W3CWD-P3P-19981109/vocab
P3P Harmonized Vocabulary Specification
W3C Working Draft 9-November-1998
-
-
This Version:
-
http://www.w3.org/TR/1998/WD-P3P-19981109/vocab
-
Latest Version:
-
http://www.w3.org/TR/WD-P3P/vocab
-
Previous Version:
-
http://www.w3.org/TR/1998/WD-P3P10-harmonization-19980330
-
Editor:
-
Joseph Reagle (W3C) reagle@w3.org
Status of This Document
This is a subspecification of the P3P1.0
specification for review by W3C members and other interested parties.
This document has been produced as part of the P3P Activity, and will eventually
be advanced toward W3C Recommendation status. It is inappropriate to use
W3C Working Drafts as reference material or to cite them as other than "work
in progress." The underlying concepts of the draft are fairly stable and
we encourage the development of experimental implementations and prototypes
so as to provide feedback on the specification. However, this Working Group
will not allow early implementations to affect their ability to make changes
to future versions of this document.
This draft document will be considered by W3C and its members according to
W3C process.
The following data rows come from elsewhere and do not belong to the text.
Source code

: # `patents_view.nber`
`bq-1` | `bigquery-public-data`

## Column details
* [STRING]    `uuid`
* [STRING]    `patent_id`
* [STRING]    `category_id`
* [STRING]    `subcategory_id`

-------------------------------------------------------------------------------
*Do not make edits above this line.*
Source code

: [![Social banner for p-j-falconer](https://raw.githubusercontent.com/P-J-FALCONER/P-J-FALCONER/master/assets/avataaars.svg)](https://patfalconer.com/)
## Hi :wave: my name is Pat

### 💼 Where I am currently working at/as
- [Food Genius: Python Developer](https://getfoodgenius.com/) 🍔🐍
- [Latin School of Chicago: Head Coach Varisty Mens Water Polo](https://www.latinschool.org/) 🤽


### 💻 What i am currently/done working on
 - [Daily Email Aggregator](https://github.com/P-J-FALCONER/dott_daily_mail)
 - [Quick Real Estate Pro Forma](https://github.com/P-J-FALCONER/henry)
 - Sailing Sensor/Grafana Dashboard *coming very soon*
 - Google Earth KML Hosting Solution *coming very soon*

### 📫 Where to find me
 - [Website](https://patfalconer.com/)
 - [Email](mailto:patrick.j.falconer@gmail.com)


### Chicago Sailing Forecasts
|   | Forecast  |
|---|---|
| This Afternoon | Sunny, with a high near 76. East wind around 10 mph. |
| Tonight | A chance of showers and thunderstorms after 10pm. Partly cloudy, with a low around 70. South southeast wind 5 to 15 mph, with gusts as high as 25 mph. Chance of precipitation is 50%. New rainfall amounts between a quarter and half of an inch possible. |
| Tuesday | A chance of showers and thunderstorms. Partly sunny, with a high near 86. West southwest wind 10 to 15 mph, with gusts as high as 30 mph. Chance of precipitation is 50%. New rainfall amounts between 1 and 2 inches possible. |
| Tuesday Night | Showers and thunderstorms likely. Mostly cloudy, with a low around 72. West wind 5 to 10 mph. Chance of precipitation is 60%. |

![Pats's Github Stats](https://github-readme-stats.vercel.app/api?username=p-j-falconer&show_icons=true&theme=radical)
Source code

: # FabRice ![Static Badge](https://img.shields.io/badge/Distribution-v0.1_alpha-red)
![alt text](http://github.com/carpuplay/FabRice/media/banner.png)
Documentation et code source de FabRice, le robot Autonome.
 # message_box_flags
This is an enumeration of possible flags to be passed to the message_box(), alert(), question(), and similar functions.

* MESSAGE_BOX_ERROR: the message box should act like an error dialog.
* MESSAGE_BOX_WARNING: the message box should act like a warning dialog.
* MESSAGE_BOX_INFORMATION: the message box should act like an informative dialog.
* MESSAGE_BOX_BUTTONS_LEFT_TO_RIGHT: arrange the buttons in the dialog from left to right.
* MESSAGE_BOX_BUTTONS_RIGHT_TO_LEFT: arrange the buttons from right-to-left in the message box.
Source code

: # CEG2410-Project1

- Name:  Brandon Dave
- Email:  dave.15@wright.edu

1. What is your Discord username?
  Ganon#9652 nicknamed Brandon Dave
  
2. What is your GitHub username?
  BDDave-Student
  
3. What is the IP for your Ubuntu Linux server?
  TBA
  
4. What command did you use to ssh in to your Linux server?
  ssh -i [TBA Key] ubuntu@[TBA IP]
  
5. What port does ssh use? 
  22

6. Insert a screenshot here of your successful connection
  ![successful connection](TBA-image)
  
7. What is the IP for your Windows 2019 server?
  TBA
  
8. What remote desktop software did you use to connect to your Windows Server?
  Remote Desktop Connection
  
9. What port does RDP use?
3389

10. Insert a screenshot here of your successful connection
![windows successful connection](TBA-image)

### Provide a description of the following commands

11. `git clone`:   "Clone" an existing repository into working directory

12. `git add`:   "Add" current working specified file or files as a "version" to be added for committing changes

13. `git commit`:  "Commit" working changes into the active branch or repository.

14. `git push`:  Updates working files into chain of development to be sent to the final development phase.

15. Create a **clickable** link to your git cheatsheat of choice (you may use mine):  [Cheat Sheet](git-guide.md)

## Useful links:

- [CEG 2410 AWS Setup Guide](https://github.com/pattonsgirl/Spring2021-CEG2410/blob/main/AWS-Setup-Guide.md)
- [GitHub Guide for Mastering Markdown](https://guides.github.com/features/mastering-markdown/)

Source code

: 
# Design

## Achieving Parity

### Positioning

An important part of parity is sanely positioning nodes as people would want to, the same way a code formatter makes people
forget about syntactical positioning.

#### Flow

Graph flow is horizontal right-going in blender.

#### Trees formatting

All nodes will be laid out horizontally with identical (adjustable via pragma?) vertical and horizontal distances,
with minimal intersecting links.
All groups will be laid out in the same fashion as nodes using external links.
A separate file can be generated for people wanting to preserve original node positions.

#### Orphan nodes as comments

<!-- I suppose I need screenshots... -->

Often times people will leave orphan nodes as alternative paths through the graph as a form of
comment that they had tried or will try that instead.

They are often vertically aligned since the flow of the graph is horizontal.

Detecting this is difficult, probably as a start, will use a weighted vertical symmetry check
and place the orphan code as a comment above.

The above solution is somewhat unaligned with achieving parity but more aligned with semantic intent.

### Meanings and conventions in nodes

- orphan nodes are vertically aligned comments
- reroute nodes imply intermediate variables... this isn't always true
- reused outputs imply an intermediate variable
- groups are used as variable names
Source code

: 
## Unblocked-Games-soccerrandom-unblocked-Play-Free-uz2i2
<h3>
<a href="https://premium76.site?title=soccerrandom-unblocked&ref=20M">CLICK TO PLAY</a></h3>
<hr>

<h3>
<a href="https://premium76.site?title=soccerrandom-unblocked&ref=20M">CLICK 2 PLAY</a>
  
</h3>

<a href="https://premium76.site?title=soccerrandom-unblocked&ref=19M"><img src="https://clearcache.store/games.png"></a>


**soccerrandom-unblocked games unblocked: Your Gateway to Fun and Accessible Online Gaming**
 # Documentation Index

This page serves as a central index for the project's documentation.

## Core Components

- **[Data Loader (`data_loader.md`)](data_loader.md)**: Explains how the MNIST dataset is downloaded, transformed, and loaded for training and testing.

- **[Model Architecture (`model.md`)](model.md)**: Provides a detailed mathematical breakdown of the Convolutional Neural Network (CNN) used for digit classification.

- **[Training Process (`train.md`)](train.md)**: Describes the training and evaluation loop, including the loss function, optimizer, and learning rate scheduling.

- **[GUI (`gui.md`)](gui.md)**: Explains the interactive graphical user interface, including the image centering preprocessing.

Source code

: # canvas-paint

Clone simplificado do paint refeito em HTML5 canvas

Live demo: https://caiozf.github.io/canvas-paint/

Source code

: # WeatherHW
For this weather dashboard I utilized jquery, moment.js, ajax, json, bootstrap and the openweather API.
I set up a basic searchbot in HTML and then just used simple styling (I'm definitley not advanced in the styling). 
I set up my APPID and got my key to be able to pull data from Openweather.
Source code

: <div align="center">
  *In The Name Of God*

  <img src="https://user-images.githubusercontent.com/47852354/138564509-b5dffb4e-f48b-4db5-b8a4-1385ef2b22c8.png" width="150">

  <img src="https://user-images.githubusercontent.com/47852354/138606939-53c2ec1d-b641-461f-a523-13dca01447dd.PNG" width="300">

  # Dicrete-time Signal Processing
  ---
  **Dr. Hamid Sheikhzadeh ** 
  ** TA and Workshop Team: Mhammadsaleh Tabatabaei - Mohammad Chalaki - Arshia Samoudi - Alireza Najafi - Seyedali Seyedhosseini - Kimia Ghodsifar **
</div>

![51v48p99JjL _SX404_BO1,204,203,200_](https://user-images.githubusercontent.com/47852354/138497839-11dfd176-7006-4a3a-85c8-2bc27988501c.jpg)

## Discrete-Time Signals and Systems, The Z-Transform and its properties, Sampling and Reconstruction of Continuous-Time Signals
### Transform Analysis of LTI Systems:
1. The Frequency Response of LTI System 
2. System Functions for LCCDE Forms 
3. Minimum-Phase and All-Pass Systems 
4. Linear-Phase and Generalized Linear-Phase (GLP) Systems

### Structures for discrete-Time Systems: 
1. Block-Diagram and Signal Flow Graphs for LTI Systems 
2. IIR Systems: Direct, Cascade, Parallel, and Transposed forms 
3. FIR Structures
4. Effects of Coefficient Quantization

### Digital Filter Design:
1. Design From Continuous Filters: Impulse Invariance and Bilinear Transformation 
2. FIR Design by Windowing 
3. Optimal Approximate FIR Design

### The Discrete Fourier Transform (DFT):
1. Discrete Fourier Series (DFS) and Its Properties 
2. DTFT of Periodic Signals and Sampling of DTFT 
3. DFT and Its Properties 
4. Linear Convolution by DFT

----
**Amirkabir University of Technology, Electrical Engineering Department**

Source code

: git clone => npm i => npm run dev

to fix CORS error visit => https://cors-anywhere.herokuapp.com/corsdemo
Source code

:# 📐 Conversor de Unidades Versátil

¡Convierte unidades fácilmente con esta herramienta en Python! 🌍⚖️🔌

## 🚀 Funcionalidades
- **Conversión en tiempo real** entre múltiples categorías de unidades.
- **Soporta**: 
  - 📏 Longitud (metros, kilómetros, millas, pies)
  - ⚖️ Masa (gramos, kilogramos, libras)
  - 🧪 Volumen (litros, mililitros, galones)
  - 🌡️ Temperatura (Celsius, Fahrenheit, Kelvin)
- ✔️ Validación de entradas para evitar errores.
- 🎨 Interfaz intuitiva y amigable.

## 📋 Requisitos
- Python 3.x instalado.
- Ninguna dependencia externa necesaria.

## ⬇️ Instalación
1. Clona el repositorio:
This document is made public for the purpose of receiving comments
that inform the W3C membership and staff on issues likely to affect the
implementation, acceptance, and adoption of P3P.
Send comments to
www-p3p-public-comments@w3.org (archived
at
http://lists.w3.org/Archives/Public/www-p3p-public-comments).
Table of Contents
-
Introduction
-
Compliance Requirements
-
Definitions
-
Data Categories: a type, or quality of specific
data element such as last_name.
-
Data Collection Purposes: the purpose of the
data collection
-
Qualifications on Purposes: additional information
on how the purpose is realized
-
General Disclosures: describe the user's capabilities
to further understand a service provider's practices
-
References
-
Acknowledgements
The P3P Specification [P3P]
specifies an [XML] / [RDF] application
that defines the structure, or grammar, of a P3P
proposal. This
document, the harmonized vocabulary, describes the terms that fit
into the P3P grammar; this process is technically called the "semantic definition
of a XML/RDF schema or vocabulary." For example, the P3P specification states
that P3P statements must declare the purposes for which
data are collected, this document specifies a list of six such purposes and
their meaning.
P3P can support multiple schemas. However, P3P is likely to be most effective
when a single base vocabulary is widely used since information practice
statements are most useful when they can be readily understood by users and
their computer agents. Complementary vocabularies may develop to
cater to jurisdiction-specific concerns not addressed by the base
vocabulary. This can be easily accomplished
through the XML-namespace
[XML-names] facility, which allows tags from different
XML schemas to be intermixed. However, the semantics of this specification
always dominate those of an external namespace. For instance, someone can
not place an attribute within a proposal that says "and this proposal is
void on Tuesdays" and argue this excuses them from the semantics defined
in the P3P specification.
Therefore, this document includes a base set of vocabulary elements useful
for expressing privacy policies reflective of a diversity of privacy
laws, self-regulatory norms, and cultural notions
about privacy. This vocabulary can be used to express policies as diverse
as anonymous browsing to the provision of personalized Web content and services.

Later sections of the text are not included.